Novo Hamburgo quer articulação regional
Em Novo Hamburgo, a prefeita Fatima Daudt anunciou, na semana passada, que a administração municipal receberia R$ 18 milhões. Para ela, o modelo de gestão que foi apresentado em um primeiro momento, onde cada prefeitura faz as suas obras de maneira individual, é preocupante. "Mas daí cada município faz o que quiser e isso vai virar uma colcha de retalhos. Quem vai ser o responsável pelo sistema? Quem vai assinar esses projetos? Tem que haver uma unidade", declarou ela na oportunidade.
A chefe do Executivo hamburguense defende ainda que a gestão não seja realizada por consórcios municipais, por conta da mudança de gestores a cada mandato. "O Estatuto das Cidades prevê uma autoridade metropolitana. Aqui seria a Metroplan, mas está em extinção", comentou.
As prefeituras de Campo Bom e Esteio, na terça-feira, informaram que não receberam nenhuma informação oficial do governo federal e estadual sobre o assunto.
São Leopoldo vai licitar obras
Já a Prefeitura de São Leopoldo informa que vai licitar os seus projetos no valor de R$ 197 milhões, também referentes ao montante do R$ 1,9 bilhão do sistema da bacia dos Sinos. Segundo o titular da Secretaria Geral de Governo, Olger Peres, há um debate em nível de governo federal para saber qual é a melhor destinação e a que dá mais agilidade para o uso dos recursos. "Não está exatamente sedimentado ainda, não está fechado, mas a tendência é que de fato as prefeituras executem no âmbito do seu território as obras necessárias para o sistema", comenta.
De acordo com ele, o prefeito Ary Vanazzi defende que a gestão posterior do sistema seja realizada pelo Consórcio Público de Saneamento Básico da Bacia Hidrográfica do Rio dos Sinos (Pró-Sinos).
Olger explica que, embora ainda não tenha ocorrido de fato o pagamento dos recursos da União, São Leopoldo fará a licitação dos projetos, a partir dos estudos da Fundação Estadual de Planejamento Metropolitano e Regional (Metroplan), para adiantar os trâmites. "Nós vamos agora fazer um debate sobre isso aí na próxima semana, principalmente com o grupo de trabalho que o prefeito criou", adianta Olger.
Responsabilidade deve ser partilhada
Os diques do Rio dos Sinos foram construídos pelo Departamento Nacional de Obras e Saneamento (DNOS), extinto em 1990 no governo Collor. Com isso, a responsabilidade de manutenção, que era do governo federal, ficou para as prefeituras.

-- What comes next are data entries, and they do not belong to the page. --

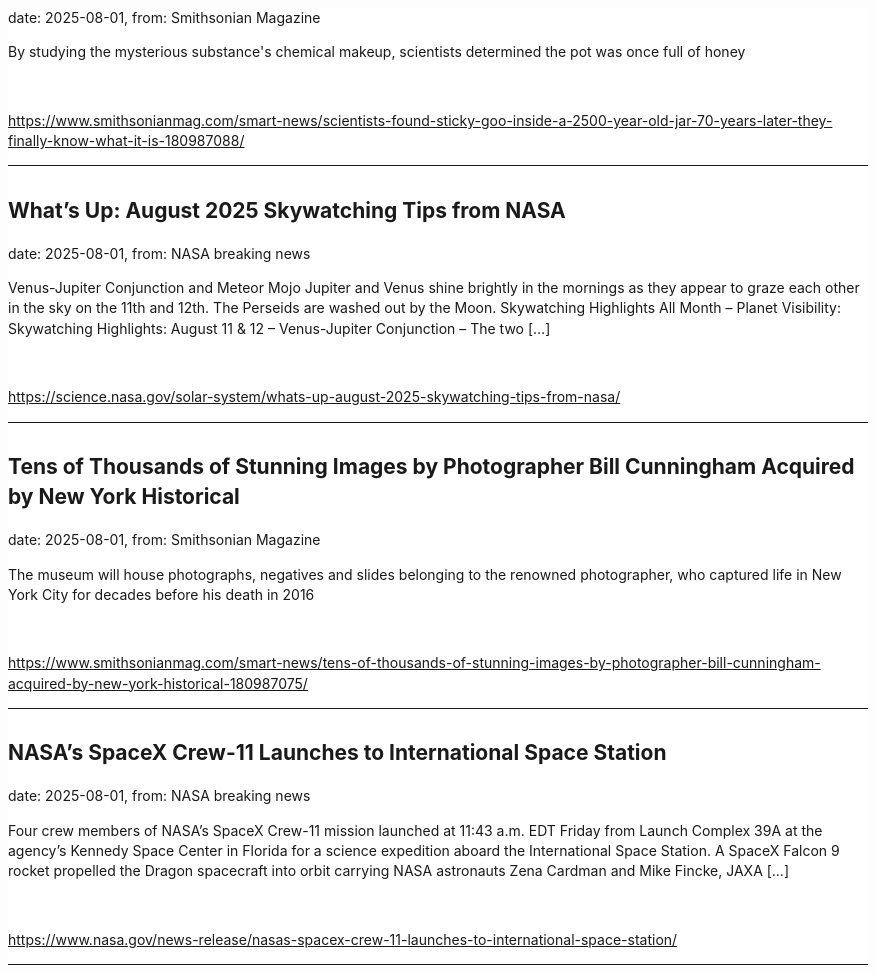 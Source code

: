 date: 2025-08-01, from: Smithsonian Magazine

By studying the mysterious substance's chemical makeup, scientists determined the pot was once full of honey 

<br> 

<https://www.smithsonianmag.com/smart-news/scientists-found-sticky-goo-inside-a-2500-year-old-jar-70-years-later-they-finally-know-what-it-is-180987088/>

---

## What’s Up: August 2025 Skywatching Tips from NASA

date: 2025-08-01, from: NASA breaking news

Venus-Jupiter Conjunction and Meteor Mojo Jupiter and Venus shine brightly in the mornings as they appear to graze each other in the sky on the 11th and 12th. The Perseids are washed out by the Moon. Skywatching Highlights All Month – Planet Visibility: Skywatching Highlights: August 11 &#038; 12 – Venus-Jupiter Conjunction – The two […] 

<br> 

<https://science.nasa.gov/solar-system/whats-up-august-2025-skywatching-tips-from-nasa/>

---

## Tens of Thousands of Stunning Images by Photographer Bill Cunningham Acquired by New York Historical

date: 2025-08-01, from: Smithsonian Magazine

The museum will house photographs, negatives and slides belonging to the renowned photographer, who captured life in New York City for decades before his death in 2016 

<br> 

<https://www.smithsonianmag.com/smart-news/tens-of-thousands-of-stunning-images-by-photographer-bill-cunningham-acquired-by-new-york-historical-180987075/>

---

## NASA’s SpaceX Crew-11 Launches to International Space Station

date: 2025-08-01, from: NASA breaking news

Four crew members of NASA’s SpaceX Crew-11 mission launched at 11:43 a.m. EDT Friday from Launch Complex 39A at the agency’s Kennedy Space Center in Florida for a science expedition aboard the International Space Station. A SpaceX Falcon 9 rocket propelled the Dragon spacecraft into orbit carrying NASA astronauts Zena Cardman and Mike Fincke, JAXA [&#8230;] 

<br> 

<https://www.nasa.gov/news-release/nasas-spacex-crew-11-launches-to-international-space-station/>

---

Depois da enchente de maio, surgiu o debate público de quem era a responsabilidade do sistema. Para o doutor em Direito e professor do Programa de Pós-graduação de Qualidade Ambiental da Feevale, André Rafael Weyermuller, a responsabilidade é partilhada e o Brasil conta com um conjunto de leis relacionadas ao sistema de proteção de cheias.
A Constituição Federal, no artigo 23, diz que é competência comum da União, dos Estados e dos Municípios cuidar do meio ambiente e combater a poluição, o que já faz referência à proteção do rio. Além disso, Weyermuller lembra da Política Nacional da Defesa Civil, lei 12.608/2012, que fala das obrigações de adotar medidas de proteção de risco, como cheias e deslizamentos, e da atuação em conjunto das diferentes esferas de governo.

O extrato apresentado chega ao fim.